Оформление документов заняло несколько дней – и вот Иришка сидит в самолете, прикрыв глаза и замерев намертво. И так – весь полет. За всю дорогу она не съела ни крошки, ни росинки. Прилетев – выпила стакан воды, а дома, когда на диван к ней прыгнул кот, отползла от него, как паучок, и крепко заснула.
«Нам отдали ее 4-летнюю, а было ощущение, что это грудной младенец, — вспоминает Лариса. – Мне так и сказали с улыбкой: «Вот ваш микротип». Она весила 9 килограммов, рост 80 сантиметров. Не ходила, не пила и не ела самостоятельно, не говорила. Первое время дома она все время ела. Через пару месяцев встала на ножки. Теперь весит 15 килограммов, сама ест ложкой, папу называет «папичкой», очень любит брата».
Время обеденного сна подходит к концу, и Иришка выходит из спальни в кухню. Она сразу залезает на колени к папе и обнимает его, потом садится к маме, достает карандаши и выводит кружочки. «Это вот наш новый успех – до сих пор были каляки-маляки, а теперь кружочки», — говорит Лариса. Пока родители решили не водить ее в детский сад – пусть адаптируется, она итак провела в казенном учреждении 4 года из своих пяти.
Дима приносит Харитона – мальчик, удивительным образом на него похожий, осторожно меня разглядывает. Когда родители рассказали ему об Иришке, спрашивая его, справятся ли, ведь она совсем одна и ей нужна особенная забота,
Харитон ответил: «Справимся, она расцветет у нас, как пламенная роза».
У него богатое воображение.

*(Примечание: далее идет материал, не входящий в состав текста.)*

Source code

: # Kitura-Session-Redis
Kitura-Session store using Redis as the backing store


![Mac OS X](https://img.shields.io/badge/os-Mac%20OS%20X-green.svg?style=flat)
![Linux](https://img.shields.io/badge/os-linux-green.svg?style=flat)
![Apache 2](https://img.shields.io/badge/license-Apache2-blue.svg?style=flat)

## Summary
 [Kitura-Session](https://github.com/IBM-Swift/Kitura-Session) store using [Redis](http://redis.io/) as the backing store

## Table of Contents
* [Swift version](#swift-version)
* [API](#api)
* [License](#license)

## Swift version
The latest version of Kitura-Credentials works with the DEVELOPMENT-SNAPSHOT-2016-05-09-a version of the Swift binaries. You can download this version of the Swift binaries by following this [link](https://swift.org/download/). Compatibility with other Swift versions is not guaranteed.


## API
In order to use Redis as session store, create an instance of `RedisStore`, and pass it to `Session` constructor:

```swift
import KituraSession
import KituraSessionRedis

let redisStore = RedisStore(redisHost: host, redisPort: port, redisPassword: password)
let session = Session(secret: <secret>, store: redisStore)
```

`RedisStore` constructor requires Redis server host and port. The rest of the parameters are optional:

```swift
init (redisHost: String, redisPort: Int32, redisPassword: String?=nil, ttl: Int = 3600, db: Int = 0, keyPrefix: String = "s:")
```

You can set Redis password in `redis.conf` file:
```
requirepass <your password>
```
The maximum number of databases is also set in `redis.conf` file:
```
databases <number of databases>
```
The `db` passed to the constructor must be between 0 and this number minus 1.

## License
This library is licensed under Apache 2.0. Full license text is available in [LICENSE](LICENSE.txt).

Поначалу у него было много страхов — боялся открытых окон, мошек, автомобилей. И Иришка боялась. А теперь с утра до вечера поет и играет. «Мы в какой-то момент поняли, что с появлением Иришки у нас все время улыбка до ушей, — говорит Лариса. – Очень светлый ребенок».
Иногда они созваниваются по скайпу с Кристен. Поначалу Кристен все время плакала – она много дней мечтала о том, что в ее семье появится маленькая девочка из России. Но теперь она улыбается, потому что Иришка нашла свой дом, и Кристен ей в этом помогла.
В федеральной базе данных детей-сирот осталось еще несколько детей из «американского списка» — их хотели усыновить граждане США, но не успели. Среди них – 10-летняя Валерия из Санкт-Петербурга и 9-летняя Оксана из Владимира. У девочек синдром Дауна. Катрина Моррис и Джуди Джонсон, которые должны были стать девочкам мамами, молятся о том, чтобы в России нашлись семьи для Леры и Оксаны. Ведь закон уже отнял у них три года детства.
Ольга Алленова, Коммерсантъ, специально для«Правмира»
Фотографии Ольги Алленовой и Анны Гальпериной.